Paprikas · 06/10/2017 23:43

My daughter is quite a petite 12, herself and her friends were told to get off a bench by a much larger girl. When they wouldn’t this girl went for her, ripped her earring out, pulled hair out her scalp etc, my daughter kicked back at her, to get her off but it took a 6th year boy to lift the bully away. Anyway my daughter is traumatised, has been off school the last 2 days while the other girl was in the “support base” and threatened another one of dd’s friends. I don’t think the girl was punished, it was assault, what if she did that to a teacher. The school had been ignoring our calls until my elder dd put up a Facebook post. She then had the head boy shouting at her and sending a very passive aggressive message tonight. Sorry for ranting on but this school is already in bother with the council for bullying issues. AIBU feeling the punishment wasnt enough, I am too close to it to feel I’m making a measured decision. I’m thinking of reporting to the council and would appreciate any input. Thanks.

OP posts:
BubblesBuddy · 08/10/2017 16:40

One incident which was a fight is not systematic bullying. The school should deal with the incident but referring through the Safeguarding procedures would be very heavy handed at this stage. The school must deal with bullying and get to the bottom of what happened and try and prevent it happening again, but at the moment, the issue as reported to us is not Safeguarding. If all such first (and hopefully one and only) incidents were reported to social services and the Safeguarding team, there would be chaos. The guidance makes it clear this is a matter for the school and they should deal with it according to their policies. It should not be referred upwards to the Safeguarding team at present unless the school really cannot deal with the perpetrator. In that case, if there is evidence, they can exclude the girl.

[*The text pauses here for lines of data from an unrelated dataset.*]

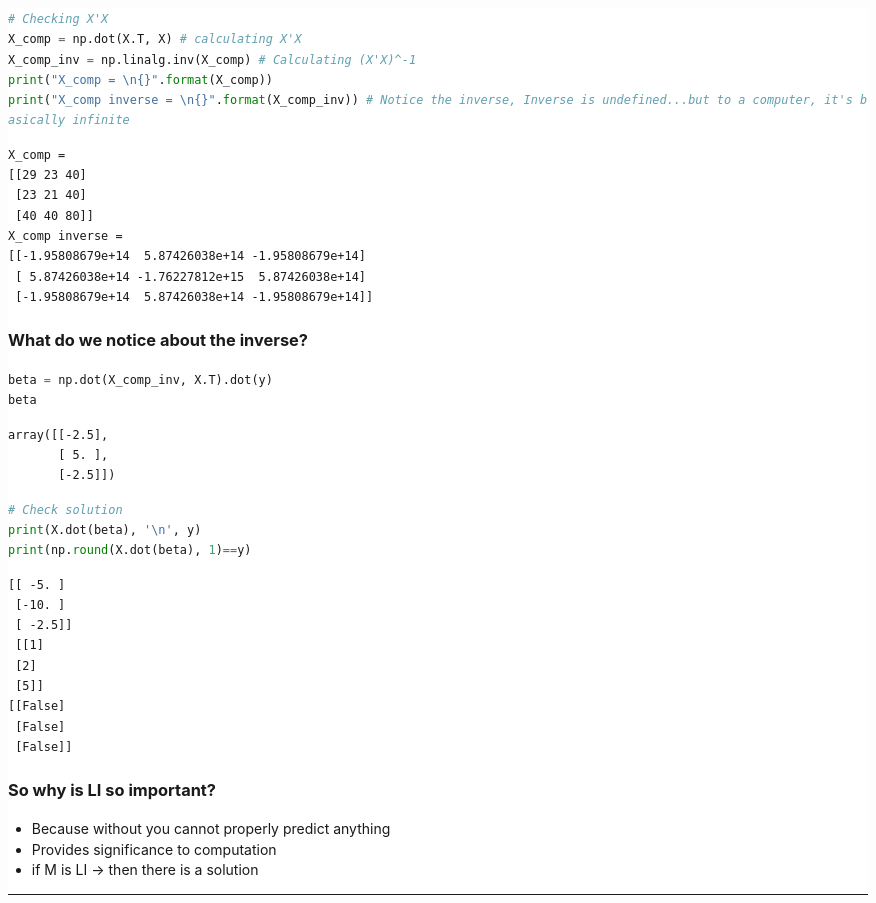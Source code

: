 

```python
# Checking X'X
X_comp = np.dot(X.T, X) # calculating X'X
X_comp_inv = np.linalg.inv(X_comp) # Calculating (X'X)^-1
print("X_comp = \n{}".format(X_comp)) 
print("X_comp inverse = \n{}".format(X_comp_inv)) # Notice the inverse, Inverse is undefined...but to a computer, it's basically infinite


```

    X_comp = 
    [[29 23 40]
     [23 21 40]
     [40 40 80]]
    X_comp inverse = 
    [[-1.95808679e+14  5.87426038e+14 -1.95808679e+14]
     [ 5.87426038e+14 -1.76227812e+15  5.87426038e+14]
     [-1.95808679e+14  5.87426038e+14 -1.95808679e+14]]


### What do we notice about the inverse?


```python
beta = np.dot(X_comp_inv, X.T).dot(y)
beta
```




    array([[-2.5],
           [ 5. ],
           [-2.5]])




```python
# Check solution
print(X.dot(beta), '\n', y)
print(np.round(X.dot(beta), 1)==y)
```

    [[ -5. ]
     [-10. ]
     [ -2.5]] 
     [[1]
     [2]
     [5]]
    [[False]
     [False]
     [False]]


### So why is LI so important? 
- Because without you cannot properly predict anything
- Provides significance to computation
- if M is LI -> then there is a solution
--------------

No School can guarantee absolute safety for anyone but they must do their best to ensure this behaviour is stopped. So working with them is best. You cannot expect a child to be permanently excluded before you let your child go back. There needs to be dialogue regarding how to avoid escalation of this.

GreenTulips · 08/10/2017 22:35

It wasn't a fight it was an arrack! No reasonable person attacks another in this manner and I would assume this girl has form. It won't be healer first offience

To call it a fight suggests both parties had previous interactions which they didn't.

And it's not 'clear' it's a matter for the school the girl is above the age of responsibility and therefore it's a police matter.

ASauvignonADay · 08/10/2017 22:37

No one here knows the full details. The OP doesn’t know the full details either really because she wasn’t there, so I don’t think anyone can really judge whether it was an assault or a fight.

BubblesBuddy · 09/10/2017 14:03

The op's DD kicked back at the girl who went for her. No-one knows what verbal exchanges there were. This is why the school needs to (must) investigate.

I can assure you the Police won't be very interested. These matters are normally for the schools to deal with. Go to the Police by all means, but I can guess what they will say. As I have said, the school has policies and sanctions to deal with this behaviour. They need to establish the facts and this will inform what they do next. The Police would have to do the same but they won't want to. Age has nothing to do with it. On school premises, it is primarily a school matter. Do you think every event like this is investigated by the police? Age of responsibility is not the key issue here.